The effort includes veterans of a campaign last year for a similar amendment that didn't pass, but backers of the new proposal say they've learned lessons from the previous push. Joe Kirby, chairman of the group proposing the constitutional amendment, said it would apply to primaries including those for the state Legislature, governor and congressional offices.
For example, in a gubernatorial race under the plan, there would be an open primary in which the top two vote-getters would advance to the general election.
Supporters say the measure would be fairer because many elections now are effectively decided in partisan primaries closed to independent voters. In South Dakota, the Democratic primary is open to independents, while the Republican primary is closed.

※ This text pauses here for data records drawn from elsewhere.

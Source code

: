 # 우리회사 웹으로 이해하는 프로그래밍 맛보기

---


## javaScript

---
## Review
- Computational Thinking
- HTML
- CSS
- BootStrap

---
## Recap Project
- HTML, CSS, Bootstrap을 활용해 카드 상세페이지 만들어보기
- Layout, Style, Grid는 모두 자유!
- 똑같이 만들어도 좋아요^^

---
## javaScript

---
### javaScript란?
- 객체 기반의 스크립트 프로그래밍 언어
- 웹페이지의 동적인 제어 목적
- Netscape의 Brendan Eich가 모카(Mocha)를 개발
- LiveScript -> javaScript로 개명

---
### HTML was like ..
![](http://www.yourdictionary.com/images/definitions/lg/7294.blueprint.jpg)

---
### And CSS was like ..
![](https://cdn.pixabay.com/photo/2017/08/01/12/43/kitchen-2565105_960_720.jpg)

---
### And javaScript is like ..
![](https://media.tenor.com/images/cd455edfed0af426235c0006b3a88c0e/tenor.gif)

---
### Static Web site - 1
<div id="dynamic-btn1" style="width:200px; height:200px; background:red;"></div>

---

"It's awful simple. It's all about fairness," said Kirby, who lives in Sioux Falls. "Our slogan is: 'Let all voters vote.'"
There are roughly 123,000 independents, 169,400 Democrats and 254,000 Republicans in South Dakota, according to secretary of state's office voter registration totals. Republican Party Chairman Dan Lederman and Democratic Party Chairwoman Ann Tornberg didn't immediately return telephone messages requesting comment from The Associated Press.
Amendment supporters would have to submit nearly 28,000 valid signatures to the secretary of state by November 2017 for the amendment to appear on the 2018 ballot. Kirby said supporters hope to start gathering signatures over the summer, with a goal of turning in 40,000 at the end of the drive. He said fundraising for the push hasn't started, but that backers are working on outreach to find people around the state to carry petitions when the time comes.
"We may collect more," said De Knudson, treasurer for Open Primaries South Dakota. "We're very committed to this effort."
Knudson, a former Sioux Falls City Council member, said that she thinks more and more people are becoming so disenchanted with bickering between political parties that the concept of open primaries is appealing to many across the country.
New York nonprofit Open Primaries put more than $1 million toward passing the 2016 constitutional amendment, which received 44.5 percent support. Spokesman Jeremy Gruber said the group hasn't made any decisions about the new proposal in South Dakota.
"We haven't made any specific plans in terms of how we will participate in the effort to bring open primaries to South Dakota, but we're very supportive of the work that's going on," Gruber said.